Viviamo in un periodo storico dove gli orari di lavoro sono sempre più duri.

Sono lontani i tempi in cui le attività commerciali andavano in ferie per quasi tutta l’estate. O dove dopo le 8 ore di lavoro canoniche sia andava a casa.

Ormai qualsiasi lavoro, sia dipendente che imprenditoriale, richiede un impiego di tempo superiore agli anni 90.

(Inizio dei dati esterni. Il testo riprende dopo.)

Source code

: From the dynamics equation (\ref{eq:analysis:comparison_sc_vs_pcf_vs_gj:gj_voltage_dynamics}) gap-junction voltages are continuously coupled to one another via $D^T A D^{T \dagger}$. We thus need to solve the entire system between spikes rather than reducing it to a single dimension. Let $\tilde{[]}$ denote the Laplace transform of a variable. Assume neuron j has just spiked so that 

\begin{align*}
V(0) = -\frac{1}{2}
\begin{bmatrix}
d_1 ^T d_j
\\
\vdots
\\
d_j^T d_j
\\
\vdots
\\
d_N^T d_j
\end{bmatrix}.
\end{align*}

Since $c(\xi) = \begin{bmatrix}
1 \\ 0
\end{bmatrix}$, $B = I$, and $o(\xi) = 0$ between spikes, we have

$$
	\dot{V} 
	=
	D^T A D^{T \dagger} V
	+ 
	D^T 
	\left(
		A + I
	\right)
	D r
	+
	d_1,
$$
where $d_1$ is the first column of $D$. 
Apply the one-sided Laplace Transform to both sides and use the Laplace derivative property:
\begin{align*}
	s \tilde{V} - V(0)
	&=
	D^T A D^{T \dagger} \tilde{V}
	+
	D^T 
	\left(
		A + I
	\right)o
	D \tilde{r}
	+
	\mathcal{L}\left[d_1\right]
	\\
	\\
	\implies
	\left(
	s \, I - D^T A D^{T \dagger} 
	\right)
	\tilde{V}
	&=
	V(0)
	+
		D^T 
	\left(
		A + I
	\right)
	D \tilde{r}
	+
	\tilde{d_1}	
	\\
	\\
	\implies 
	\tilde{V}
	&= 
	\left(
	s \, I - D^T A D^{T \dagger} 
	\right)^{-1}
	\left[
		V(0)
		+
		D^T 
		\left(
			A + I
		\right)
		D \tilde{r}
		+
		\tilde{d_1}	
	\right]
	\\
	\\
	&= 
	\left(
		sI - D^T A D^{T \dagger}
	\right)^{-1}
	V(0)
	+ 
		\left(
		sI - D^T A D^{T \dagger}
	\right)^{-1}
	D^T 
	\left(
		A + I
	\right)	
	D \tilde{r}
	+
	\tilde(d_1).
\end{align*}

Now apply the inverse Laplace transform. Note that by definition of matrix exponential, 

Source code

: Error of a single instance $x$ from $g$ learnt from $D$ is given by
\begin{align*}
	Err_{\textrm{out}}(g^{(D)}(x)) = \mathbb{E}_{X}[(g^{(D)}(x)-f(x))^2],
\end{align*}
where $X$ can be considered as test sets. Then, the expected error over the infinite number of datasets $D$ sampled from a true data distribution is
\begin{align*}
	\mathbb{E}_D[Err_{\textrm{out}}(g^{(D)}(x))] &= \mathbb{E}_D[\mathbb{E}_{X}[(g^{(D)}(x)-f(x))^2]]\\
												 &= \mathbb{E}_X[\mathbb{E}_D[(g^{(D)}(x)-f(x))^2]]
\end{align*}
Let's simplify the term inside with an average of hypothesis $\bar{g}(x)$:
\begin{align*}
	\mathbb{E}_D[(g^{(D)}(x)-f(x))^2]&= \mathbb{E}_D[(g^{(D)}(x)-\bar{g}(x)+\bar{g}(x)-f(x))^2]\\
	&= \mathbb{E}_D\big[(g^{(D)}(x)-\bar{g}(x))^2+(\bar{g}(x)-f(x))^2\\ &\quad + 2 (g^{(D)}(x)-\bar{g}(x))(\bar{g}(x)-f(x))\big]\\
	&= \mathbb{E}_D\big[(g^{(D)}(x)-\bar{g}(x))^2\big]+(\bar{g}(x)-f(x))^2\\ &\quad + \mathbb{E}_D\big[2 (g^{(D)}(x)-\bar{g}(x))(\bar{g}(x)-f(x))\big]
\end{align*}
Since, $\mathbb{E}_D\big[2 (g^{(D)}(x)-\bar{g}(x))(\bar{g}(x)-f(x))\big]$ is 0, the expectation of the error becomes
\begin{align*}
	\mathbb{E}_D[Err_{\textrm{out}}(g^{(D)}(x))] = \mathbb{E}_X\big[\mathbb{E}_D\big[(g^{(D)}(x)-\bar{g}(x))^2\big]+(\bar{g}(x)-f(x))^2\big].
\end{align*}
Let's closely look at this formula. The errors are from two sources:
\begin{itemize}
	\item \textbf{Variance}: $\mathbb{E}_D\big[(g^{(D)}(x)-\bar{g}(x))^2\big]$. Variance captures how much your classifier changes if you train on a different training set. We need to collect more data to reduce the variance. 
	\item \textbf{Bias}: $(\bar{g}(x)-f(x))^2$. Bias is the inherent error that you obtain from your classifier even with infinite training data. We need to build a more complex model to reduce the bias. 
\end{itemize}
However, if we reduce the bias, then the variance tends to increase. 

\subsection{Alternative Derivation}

Ciò è stato dovuto prima di tutto alla globalizzazione

In un mercato globale dove tutti competono con tutti, è logico che l’efficienza e la professionalità devono crescere. E spesso ciò significa lavorare di più.

L’entrata in vigore dell’euro poi ha messo ancora di più in risalto questo. Tutti siamo diventati un po’ più poveri. Ma soprattutto tutto si è globalizzato di più. Richiedendo non solo la qualità.

Qualità che noi italiano abbiamo sempre avuto. Ma anche costi bassi e, appunto efficienza. E quindi gli orari del lavoro sono aumentati.

Occhio però a non lavorare solo in base al tempo!

Dei tempi che corrono, però, vale la pensa fare un monito.

Va bene lavorare tanto. Va bene anche lavorare più degli altri. E’ la strada giusta per il successo.

Ma occhio a non lavorare SOLO con il tuo tempo. Ovvero, non è importante quanto tempo lavori, ma come lavori. Insomma, la testa nel lavoro è più importante del tempo speso a lavorare.

Lavora con intelligenza, e concluderai più cose in meno tempo.